- S&P 500 futures extend their rebound from yearly lows, US Treasury yields remain near multi-year highs.
- In Japan, China adds strength to the pre-Fed trade lull.
- The Fed’s preference for orderly markets, geopolitical and covid-related challenges are testing hawks amid mostly embedded results.
- US ISM Services PMI, ADP Employment developments will also be important to watch.
Global markets remain nervous, but slightly positive, as traders remain cautious ahead of the outcome of the key Federal Open Market Committee (FOMC) meeting, which will be released on Wednesday evening. In addition to pre-Fed anxiety, the holidays in China and Japan are also limiting market moves.
Even so, the S&P 500 Futures is posting slight gains while heading towards 4,200, up for the third day in a row. However, 10-year US Treasury yields remain idle at around 3.0% as a drop in Tokyo limits bond moves in Asia.
The latest optimism could be supported by a decline in US bond yields from the highest levels since December 2018. More importantly, expectations that the US Federal Reserve (Fed) will match the widely anticipated and priced 50 basis points ( bps ) of a rate hike and provide hints of balance sheet normalization that also support the latest consolidation.
While considering the same, the Australian and New Zealand (ANZ) Banking Group said: “Given the weight the FOMC places on forward guidance and a preference for orderly market movements, particularly given the current geopolitics and the slowdown in China, such a surprise seems unlikely. .”

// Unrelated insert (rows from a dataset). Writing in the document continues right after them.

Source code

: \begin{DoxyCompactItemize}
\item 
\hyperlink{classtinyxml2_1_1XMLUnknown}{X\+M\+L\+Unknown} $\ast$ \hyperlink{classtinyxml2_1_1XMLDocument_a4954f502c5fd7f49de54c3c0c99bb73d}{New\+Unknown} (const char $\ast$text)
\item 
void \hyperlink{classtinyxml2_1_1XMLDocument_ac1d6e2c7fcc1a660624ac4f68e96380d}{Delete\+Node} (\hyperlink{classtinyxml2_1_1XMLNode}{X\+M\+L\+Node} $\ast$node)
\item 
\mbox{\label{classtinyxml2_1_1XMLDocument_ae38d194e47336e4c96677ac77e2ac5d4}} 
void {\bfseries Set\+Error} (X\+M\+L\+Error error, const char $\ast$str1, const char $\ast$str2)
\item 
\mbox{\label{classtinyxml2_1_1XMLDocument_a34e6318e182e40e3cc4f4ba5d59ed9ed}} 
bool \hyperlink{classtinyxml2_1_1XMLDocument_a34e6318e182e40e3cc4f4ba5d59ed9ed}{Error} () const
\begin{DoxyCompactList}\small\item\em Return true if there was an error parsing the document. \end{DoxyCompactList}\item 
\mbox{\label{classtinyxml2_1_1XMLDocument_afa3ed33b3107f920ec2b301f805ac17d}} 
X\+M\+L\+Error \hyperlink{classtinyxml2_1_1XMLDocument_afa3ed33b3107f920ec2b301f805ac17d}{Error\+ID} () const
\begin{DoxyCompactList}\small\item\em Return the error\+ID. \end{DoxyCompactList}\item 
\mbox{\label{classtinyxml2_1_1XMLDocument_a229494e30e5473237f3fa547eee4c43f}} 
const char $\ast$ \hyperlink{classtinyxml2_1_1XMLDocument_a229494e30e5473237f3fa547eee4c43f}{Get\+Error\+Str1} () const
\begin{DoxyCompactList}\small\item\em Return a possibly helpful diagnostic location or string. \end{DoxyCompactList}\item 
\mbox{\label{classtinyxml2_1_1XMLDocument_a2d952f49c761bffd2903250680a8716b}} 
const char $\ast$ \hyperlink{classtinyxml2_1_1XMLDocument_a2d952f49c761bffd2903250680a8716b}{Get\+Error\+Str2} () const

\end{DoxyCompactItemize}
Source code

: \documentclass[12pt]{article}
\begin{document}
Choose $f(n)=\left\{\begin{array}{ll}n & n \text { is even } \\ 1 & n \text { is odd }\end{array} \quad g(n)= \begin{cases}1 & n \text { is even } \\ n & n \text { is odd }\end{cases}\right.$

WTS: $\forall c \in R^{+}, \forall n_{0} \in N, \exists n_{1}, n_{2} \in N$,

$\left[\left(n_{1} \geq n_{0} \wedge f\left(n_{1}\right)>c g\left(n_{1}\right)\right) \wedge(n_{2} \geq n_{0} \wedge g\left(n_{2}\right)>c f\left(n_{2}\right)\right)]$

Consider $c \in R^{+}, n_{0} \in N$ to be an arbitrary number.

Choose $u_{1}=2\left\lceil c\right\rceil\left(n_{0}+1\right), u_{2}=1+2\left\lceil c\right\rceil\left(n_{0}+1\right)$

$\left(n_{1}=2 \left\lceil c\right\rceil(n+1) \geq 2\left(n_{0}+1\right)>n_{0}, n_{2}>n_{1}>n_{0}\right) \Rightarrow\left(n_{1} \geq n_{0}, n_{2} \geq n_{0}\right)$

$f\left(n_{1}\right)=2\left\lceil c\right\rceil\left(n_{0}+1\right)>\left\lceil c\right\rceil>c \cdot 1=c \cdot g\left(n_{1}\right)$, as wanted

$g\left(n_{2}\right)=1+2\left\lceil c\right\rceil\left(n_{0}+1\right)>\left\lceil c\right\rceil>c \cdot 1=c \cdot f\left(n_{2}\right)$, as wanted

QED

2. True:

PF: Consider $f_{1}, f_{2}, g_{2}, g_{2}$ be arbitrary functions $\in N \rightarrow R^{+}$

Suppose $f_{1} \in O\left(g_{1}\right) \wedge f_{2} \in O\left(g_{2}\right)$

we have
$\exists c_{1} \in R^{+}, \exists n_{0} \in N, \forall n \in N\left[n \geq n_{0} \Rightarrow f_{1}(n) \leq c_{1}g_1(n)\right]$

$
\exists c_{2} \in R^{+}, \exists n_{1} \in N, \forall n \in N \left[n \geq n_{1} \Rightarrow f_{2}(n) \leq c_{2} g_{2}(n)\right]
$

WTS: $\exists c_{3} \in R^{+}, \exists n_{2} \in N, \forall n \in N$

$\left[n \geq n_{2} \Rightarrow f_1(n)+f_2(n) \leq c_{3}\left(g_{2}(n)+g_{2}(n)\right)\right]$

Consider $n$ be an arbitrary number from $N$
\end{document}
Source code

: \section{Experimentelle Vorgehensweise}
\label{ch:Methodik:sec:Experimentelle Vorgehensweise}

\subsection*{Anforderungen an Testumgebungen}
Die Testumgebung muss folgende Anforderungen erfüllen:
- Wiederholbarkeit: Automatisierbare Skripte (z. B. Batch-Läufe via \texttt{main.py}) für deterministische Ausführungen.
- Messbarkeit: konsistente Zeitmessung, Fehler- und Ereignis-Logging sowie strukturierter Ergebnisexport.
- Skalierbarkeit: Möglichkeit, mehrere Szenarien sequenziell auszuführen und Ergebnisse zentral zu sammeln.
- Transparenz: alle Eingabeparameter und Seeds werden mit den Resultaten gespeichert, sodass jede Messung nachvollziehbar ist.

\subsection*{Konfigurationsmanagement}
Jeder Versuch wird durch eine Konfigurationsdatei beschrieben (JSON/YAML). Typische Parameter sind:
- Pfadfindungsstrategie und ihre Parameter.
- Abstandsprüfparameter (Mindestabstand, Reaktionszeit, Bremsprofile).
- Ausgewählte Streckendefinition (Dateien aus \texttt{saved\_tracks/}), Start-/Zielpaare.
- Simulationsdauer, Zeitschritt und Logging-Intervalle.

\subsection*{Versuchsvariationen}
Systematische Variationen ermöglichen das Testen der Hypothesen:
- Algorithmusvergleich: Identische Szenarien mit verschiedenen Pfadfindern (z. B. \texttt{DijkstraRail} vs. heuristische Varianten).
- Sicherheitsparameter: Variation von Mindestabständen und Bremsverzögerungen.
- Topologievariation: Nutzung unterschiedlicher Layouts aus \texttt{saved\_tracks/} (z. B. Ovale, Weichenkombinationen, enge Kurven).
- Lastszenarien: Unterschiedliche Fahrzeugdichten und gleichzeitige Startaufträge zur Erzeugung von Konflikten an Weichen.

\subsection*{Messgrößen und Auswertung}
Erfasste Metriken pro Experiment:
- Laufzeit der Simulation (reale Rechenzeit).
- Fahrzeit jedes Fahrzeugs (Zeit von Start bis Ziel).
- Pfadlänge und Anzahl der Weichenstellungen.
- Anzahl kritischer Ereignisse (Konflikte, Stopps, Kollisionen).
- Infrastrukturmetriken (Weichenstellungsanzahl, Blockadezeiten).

It should be noted that the US Dollar bears the brunt of market indecision as it remains grounded around its 20-year high, recently widened near 103.50. This ignores strong JOLTS job openings and factory orders for March data released the day before. Additionally, escalating geopolitical fears and covid woes would also have supported US dollar strength, but failed to do so.
Going forward, the Fed’s battle to tame inflation will be crucial to watch, but the monthly printout of the US ISM Services PMI and ADP employment developments will also be important for clear guidance. . Moreover, updates from Russia and China are also likely to help with trade decisions.